Urząd skontrolował na Lubelszczyźnie 34 szkoły, głównie w Lublinie. 14 z nich nie spisywało ze słuchaczami żadnych umów. W innych placówkach dokumenty najeżone były pułapkami. Chodzi o tzw. klauzule niedozwolone, czyli paragrafy, których nie wolno stosować w umowach. Szkoły często odmawiają prawa do zwrotu pieniędzy za zajęcia, z których uczeń zrezygnował. Zastrzegają prawo do swobodnej zmiany godzin lekcji. – Komuś mogą nie pasować nowe godziny zajęć. Choćby dlatego, że w tym czasie pracuje.

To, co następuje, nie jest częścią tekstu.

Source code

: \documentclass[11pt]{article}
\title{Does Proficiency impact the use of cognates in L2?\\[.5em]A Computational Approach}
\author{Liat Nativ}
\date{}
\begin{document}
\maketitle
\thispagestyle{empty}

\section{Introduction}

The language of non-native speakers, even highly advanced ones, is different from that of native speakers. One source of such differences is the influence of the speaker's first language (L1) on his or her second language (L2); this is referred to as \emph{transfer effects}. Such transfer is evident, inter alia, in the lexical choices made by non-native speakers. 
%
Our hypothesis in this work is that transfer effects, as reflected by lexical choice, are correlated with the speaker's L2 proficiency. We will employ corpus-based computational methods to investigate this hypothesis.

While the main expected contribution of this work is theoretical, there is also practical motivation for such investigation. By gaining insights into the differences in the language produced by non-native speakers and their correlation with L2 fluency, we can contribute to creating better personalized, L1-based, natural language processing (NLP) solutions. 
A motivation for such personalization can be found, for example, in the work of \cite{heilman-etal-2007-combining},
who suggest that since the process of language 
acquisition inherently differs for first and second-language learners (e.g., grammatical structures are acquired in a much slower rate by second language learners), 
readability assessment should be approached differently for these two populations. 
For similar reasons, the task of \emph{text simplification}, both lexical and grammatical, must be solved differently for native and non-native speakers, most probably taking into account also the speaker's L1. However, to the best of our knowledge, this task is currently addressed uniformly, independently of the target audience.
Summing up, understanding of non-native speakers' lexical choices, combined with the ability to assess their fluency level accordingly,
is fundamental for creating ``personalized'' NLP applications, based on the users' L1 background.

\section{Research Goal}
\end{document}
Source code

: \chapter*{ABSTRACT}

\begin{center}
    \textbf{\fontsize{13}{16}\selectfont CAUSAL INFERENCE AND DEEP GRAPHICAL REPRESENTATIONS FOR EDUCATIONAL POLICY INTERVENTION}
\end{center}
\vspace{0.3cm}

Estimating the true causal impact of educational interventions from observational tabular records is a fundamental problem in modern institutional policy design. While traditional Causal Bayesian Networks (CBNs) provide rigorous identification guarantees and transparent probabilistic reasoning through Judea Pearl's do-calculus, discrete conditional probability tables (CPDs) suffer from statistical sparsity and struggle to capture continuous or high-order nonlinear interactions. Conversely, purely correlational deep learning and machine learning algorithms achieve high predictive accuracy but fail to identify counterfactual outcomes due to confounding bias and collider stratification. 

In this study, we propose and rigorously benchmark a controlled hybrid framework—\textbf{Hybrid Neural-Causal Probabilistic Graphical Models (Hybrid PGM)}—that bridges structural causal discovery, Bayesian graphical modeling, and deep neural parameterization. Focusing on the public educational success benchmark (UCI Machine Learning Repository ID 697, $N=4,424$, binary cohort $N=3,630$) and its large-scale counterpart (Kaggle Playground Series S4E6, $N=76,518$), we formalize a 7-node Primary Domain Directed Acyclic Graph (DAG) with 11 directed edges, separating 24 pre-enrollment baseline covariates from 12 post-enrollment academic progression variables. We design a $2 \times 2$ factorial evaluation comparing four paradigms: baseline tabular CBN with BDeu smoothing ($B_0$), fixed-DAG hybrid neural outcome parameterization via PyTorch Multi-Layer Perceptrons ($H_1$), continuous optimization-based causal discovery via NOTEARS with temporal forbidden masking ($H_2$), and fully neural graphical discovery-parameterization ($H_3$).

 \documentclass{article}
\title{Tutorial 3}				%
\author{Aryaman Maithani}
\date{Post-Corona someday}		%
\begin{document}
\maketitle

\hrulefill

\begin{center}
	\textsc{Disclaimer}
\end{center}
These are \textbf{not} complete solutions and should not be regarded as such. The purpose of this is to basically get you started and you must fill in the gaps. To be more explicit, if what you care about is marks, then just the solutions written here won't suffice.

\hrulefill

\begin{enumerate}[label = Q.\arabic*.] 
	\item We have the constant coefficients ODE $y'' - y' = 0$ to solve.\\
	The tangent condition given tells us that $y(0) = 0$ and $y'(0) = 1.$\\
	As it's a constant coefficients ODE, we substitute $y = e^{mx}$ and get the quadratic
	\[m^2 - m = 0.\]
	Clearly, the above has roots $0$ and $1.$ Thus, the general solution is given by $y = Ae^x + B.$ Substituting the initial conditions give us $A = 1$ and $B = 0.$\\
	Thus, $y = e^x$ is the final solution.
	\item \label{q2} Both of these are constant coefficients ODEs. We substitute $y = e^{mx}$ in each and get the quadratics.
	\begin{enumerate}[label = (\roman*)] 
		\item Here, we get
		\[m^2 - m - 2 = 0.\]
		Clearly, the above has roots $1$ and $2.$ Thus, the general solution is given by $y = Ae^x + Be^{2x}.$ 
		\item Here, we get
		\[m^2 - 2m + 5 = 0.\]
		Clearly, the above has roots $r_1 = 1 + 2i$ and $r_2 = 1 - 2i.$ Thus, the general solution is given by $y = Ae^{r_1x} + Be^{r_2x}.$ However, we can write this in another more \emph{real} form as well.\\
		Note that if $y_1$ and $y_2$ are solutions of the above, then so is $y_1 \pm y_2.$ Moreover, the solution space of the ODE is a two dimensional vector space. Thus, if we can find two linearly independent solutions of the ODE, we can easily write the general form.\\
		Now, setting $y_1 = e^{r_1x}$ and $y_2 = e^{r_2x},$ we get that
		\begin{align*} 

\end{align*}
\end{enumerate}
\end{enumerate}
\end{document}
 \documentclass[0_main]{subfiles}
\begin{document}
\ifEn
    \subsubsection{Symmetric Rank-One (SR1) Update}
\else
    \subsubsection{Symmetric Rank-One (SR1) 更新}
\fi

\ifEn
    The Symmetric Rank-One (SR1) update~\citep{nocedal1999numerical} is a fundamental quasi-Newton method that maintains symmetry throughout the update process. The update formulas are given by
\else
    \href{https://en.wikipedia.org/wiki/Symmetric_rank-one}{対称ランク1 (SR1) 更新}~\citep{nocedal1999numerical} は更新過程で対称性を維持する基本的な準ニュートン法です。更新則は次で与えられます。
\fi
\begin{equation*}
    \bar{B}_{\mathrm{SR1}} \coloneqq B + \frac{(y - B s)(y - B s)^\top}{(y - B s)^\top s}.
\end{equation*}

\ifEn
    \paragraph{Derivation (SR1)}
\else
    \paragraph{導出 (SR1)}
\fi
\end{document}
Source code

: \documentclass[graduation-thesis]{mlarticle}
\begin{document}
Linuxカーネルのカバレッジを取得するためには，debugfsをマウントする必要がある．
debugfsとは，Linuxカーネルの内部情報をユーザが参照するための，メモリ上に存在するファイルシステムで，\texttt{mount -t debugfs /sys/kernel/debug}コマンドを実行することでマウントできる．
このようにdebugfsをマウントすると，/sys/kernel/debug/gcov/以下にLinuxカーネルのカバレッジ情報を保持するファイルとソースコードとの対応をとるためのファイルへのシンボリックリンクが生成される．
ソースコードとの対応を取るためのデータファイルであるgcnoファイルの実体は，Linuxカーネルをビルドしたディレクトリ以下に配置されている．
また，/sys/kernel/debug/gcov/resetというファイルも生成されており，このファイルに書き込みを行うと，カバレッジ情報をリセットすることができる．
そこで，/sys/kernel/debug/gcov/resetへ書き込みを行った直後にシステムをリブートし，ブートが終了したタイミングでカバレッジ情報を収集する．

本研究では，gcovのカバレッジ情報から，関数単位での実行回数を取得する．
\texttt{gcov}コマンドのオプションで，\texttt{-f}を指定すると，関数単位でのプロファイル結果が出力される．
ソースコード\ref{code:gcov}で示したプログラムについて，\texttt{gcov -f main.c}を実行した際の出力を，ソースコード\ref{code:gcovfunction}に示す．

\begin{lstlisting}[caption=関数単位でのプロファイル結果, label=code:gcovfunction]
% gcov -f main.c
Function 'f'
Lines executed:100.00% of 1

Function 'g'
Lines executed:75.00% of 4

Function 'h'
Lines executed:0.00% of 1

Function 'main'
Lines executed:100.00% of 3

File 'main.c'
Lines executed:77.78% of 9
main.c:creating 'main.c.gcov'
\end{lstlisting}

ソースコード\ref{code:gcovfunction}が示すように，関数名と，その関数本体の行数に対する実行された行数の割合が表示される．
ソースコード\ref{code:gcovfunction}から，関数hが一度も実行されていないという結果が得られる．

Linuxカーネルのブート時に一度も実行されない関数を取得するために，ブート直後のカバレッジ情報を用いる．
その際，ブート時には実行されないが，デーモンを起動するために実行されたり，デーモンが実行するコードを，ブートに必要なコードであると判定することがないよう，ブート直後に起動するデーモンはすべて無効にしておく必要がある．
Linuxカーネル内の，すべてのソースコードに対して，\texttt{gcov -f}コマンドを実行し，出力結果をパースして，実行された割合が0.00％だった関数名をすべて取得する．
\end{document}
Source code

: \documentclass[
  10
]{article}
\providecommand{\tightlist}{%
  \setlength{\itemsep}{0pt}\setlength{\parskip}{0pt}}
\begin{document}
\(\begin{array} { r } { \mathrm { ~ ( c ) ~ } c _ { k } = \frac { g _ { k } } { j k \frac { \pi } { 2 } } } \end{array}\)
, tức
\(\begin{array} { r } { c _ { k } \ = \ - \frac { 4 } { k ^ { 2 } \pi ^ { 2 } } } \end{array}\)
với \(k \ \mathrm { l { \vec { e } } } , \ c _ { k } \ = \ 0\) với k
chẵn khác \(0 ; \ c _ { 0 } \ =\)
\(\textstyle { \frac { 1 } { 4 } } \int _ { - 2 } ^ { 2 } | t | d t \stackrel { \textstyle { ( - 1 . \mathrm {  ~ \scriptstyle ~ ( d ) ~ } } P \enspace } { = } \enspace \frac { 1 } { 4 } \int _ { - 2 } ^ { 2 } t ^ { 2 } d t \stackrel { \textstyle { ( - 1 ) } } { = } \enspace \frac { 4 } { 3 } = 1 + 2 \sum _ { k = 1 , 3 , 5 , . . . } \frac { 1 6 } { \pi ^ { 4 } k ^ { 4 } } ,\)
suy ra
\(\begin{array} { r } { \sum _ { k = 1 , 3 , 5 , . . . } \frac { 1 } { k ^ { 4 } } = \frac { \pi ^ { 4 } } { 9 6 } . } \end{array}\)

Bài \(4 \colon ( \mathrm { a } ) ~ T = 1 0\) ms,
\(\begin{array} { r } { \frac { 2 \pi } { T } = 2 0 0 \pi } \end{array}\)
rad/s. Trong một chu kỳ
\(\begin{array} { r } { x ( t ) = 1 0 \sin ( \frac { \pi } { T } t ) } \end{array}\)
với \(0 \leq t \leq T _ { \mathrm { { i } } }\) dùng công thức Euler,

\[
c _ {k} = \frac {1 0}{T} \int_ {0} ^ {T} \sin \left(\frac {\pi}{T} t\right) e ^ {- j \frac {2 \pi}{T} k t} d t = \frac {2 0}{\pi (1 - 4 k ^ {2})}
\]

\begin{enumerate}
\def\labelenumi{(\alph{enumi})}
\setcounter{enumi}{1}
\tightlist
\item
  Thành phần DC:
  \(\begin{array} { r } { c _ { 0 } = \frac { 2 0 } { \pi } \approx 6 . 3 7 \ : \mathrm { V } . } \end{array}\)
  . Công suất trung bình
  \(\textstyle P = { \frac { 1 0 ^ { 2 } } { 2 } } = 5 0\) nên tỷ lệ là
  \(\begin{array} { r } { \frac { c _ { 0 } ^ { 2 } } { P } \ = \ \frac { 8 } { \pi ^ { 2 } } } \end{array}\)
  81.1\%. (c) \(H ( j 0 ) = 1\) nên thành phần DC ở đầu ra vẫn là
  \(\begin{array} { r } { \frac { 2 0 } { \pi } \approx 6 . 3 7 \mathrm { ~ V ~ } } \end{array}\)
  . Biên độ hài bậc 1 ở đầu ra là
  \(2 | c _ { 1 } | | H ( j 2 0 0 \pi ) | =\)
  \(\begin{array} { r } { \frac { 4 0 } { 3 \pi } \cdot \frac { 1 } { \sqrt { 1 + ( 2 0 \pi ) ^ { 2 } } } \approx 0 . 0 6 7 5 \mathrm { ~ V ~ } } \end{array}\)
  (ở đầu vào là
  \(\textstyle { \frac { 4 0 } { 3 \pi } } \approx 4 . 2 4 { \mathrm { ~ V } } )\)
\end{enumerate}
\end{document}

I musi zrezygnować z zajęć. Ale pieniędzy nie odzyska – mówi Ewa Wiszniowska, dyrektor lubelskiej delegatury UOKiK. – Wszczęliśmy już postępowania przeciw czterem szkołom, przygotowujemy sześć następnych spraw, a od pięciu placówek zażądaliśmy dodatkowych wyjaśnień – dodaje Wiszniowska.
Ale postępowania nie zakończą się karami dla przedsiębiorców. UOKiK może jedynie nakazać zaniechanie nieuczciwych praktyk. Dopiero, gdy szkoły nie wykonają tej decyzji, mogą obawiać się kar. I to słonych: od 500 do 10 tys. euro za każdy dzień zwłoki.
Klauzule niedozwolone są z mocy prawa nieważne. Nie muszą nawet brzmieć tak samo, jak w urzędowym wykazie. Ważne, by sens był taki sam.